Today's Video Link

This runs 47 minutes so you might not want to watch all of it…but you might want to watch a little.

In the 1940's, Groucho Marx and his friend Norman Krasna wrote a play called Time for Elizabeth. Apparently when they started on it, Groucho had in mind to star in it himself. That was when he was worried about having or not having future employment. By the time they finished it, Groucho was starring weekly on radio in You Bet Your Life, which paid a lot better to do one show a week than the play would have earned him to do eight. He also was tethered to Los Angeles where his game show was produced…so he had a good excuse not to star in the play he co-authored.

It was staged without him…with Otto Kruger in the lead. It opened at the Fulton Theater in New York on September 27, 1948, where it lasted for a whopping eight performances, probably due to its tepid reviews. Some suggested Mr. Kruger had committed the unpardonable sin of not being Groucho Marx; that the character's lines would have sounded right for Groucho but were wrong for Otto. Still, there was a movie sale — reported as $500,000, which sounds awfully high to me for a show that closed so rapidly. There was talk of Groucho starring in the movie but no such film was ever made.
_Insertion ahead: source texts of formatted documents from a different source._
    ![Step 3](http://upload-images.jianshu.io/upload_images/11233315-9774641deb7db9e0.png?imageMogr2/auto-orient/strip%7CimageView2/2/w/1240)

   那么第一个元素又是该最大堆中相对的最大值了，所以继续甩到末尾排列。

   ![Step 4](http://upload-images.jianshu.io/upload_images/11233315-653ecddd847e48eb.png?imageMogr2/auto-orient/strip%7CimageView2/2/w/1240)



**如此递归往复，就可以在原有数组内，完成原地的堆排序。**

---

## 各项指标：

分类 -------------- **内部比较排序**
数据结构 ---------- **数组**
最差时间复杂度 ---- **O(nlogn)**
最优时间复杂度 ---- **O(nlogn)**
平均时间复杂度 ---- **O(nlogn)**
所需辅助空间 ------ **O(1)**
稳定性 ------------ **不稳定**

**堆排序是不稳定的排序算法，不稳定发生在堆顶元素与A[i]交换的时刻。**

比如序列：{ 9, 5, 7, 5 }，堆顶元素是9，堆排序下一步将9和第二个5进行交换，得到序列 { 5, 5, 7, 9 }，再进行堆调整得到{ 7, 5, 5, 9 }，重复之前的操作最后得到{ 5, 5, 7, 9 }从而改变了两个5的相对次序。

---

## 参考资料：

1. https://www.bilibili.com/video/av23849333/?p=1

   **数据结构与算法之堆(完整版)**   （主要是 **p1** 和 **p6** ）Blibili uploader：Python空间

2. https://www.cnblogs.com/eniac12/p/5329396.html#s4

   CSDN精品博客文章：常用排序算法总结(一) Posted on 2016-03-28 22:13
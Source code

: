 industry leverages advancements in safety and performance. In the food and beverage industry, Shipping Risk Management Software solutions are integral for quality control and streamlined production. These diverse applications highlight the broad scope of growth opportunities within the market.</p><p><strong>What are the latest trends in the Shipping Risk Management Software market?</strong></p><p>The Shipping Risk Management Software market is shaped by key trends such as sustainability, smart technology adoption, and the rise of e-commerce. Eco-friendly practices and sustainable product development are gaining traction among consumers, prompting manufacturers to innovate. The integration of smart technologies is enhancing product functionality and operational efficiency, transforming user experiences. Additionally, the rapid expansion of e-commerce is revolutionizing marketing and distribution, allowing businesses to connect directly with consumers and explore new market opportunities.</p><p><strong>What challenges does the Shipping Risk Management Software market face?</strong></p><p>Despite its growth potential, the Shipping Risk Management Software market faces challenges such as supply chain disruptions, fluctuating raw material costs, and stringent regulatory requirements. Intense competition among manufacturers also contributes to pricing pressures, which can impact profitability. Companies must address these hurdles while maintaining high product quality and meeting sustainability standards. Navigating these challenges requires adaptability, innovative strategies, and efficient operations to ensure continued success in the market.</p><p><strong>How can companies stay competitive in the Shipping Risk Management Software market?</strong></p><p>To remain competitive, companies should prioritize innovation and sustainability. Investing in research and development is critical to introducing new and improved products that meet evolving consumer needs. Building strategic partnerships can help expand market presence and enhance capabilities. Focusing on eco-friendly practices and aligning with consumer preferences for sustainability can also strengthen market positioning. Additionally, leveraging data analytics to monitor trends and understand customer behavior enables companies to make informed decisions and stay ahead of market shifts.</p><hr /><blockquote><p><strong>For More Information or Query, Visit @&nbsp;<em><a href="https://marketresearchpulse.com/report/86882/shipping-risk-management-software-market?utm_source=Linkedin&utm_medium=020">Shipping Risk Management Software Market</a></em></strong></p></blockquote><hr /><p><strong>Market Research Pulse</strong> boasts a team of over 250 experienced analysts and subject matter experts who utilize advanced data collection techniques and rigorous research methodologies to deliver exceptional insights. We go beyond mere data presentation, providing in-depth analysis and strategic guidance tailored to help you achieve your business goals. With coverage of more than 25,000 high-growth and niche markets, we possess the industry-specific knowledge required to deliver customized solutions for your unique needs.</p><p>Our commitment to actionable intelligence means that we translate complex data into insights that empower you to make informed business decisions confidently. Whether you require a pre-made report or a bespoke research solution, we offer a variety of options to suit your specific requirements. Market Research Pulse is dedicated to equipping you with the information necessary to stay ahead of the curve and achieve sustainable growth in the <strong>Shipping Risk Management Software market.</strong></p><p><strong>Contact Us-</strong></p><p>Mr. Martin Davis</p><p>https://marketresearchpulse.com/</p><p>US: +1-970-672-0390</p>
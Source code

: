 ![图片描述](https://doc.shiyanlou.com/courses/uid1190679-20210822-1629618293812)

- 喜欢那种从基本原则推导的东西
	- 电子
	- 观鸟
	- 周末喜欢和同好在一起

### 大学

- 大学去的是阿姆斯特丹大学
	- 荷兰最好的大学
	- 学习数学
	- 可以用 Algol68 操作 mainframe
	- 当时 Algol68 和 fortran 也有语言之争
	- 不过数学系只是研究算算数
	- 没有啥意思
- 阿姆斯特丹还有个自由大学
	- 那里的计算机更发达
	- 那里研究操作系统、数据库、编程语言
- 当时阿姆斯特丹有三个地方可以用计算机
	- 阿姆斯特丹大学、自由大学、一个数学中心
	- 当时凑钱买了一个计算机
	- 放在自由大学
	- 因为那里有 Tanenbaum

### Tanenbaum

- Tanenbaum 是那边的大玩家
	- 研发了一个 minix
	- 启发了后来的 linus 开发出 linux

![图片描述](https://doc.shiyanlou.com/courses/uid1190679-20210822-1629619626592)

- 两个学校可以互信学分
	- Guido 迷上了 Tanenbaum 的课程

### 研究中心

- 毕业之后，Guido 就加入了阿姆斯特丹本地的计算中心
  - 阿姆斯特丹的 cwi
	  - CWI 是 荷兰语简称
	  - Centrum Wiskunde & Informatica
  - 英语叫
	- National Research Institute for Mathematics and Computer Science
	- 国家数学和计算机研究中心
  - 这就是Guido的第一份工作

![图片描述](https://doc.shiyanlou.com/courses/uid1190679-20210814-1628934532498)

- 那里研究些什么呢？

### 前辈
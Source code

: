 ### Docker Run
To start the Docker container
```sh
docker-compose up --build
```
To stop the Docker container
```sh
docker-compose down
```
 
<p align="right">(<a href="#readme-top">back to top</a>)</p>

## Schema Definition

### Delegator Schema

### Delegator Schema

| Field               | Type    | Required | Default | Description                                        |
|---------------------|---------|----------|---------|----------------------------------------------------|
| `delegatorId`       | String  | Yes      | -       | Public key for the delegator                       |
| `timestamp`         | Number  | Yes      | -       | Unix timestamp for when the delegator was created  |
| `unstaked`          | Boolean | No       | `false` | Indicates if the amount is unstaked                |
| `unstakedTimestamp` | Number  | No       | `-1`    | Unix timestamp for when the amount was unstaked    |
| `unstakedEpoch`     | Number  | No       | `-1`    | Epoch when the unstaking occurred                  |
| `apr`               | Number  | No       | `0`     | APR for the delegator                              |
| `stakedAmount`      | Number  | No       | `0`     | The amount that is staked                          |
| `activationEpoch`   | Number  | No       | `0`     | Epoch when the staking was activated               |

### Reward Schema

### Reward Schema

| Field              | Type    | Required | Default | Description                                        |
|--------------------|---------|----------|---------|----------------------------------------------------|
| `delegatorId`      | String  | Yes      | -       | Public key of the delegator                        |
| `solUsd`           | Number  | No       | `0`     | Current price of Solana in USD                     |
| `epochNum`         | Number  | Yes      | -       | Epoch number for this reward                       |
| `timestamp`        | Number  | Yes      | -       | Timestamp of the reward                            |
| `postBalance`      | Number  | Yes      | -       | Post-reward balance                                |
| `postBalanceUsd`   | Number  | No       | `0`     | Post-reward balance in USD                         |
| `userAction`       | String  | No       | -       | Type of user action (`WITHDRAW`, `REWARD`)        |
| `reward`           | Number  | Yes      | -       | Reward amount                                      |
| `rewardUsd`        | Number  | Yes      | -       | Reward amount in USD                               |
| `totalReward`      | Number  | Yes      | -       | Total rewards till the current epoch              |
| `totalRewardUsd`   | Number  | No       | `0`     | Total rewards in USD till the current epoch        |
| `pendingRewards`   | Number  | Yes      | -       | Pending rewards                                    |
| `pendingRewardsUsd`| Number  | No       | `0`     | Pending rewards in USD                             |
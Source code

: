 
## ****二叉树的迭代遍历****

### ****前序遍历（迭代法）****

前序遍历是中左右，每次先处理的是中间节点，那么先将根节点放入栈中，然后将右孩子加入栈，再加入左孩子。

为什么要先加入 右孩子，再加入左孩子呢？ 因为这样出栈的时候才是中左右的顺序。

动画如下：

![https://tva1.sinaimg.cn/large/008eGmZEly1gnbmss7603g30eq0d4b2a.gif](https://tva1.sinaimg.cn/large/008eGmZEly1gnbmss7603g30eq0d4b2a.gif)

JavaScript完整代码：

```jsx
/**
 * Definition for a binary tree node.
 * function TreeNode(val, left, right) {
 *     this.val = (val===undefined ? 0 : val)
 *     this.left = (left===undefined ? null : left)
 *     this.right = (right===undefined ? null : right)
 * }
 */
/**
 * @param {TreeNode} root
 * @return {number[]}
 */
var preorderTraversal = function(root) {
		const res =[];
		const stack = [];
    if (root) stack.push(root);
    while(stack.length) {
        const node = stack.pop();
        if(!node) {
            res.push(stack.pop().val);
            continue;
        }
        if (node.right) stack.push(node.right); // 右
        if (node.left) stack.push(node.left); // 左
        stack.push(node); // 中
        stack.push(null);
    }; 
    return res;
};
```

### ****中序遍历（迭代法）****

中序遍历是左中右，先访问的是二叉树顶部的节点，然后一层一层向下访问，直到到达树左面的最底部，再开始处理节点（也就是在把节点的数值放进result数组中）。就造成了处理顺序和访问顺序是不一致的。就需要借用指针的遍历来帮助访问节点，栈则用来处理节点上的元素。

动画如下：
He did tour in it a few times during vacations from You Bet Your Life. Reportedly, he took liberties with his own script, broke character often to chat with the audience, and at the end of each performance delivered a long curtain speech that most audiences preferred to the preceding play. But he only did it once on camera — in an abridged version that ran on April 24, 1964 with his then-wife, Eden Hartford, in a small role. It was an episode of the anthology series, Bob Hope Presents the Chrysler Theater, and that's the video we have for you today. It's not wonderful but it is Groucho and he's pretty funny at times…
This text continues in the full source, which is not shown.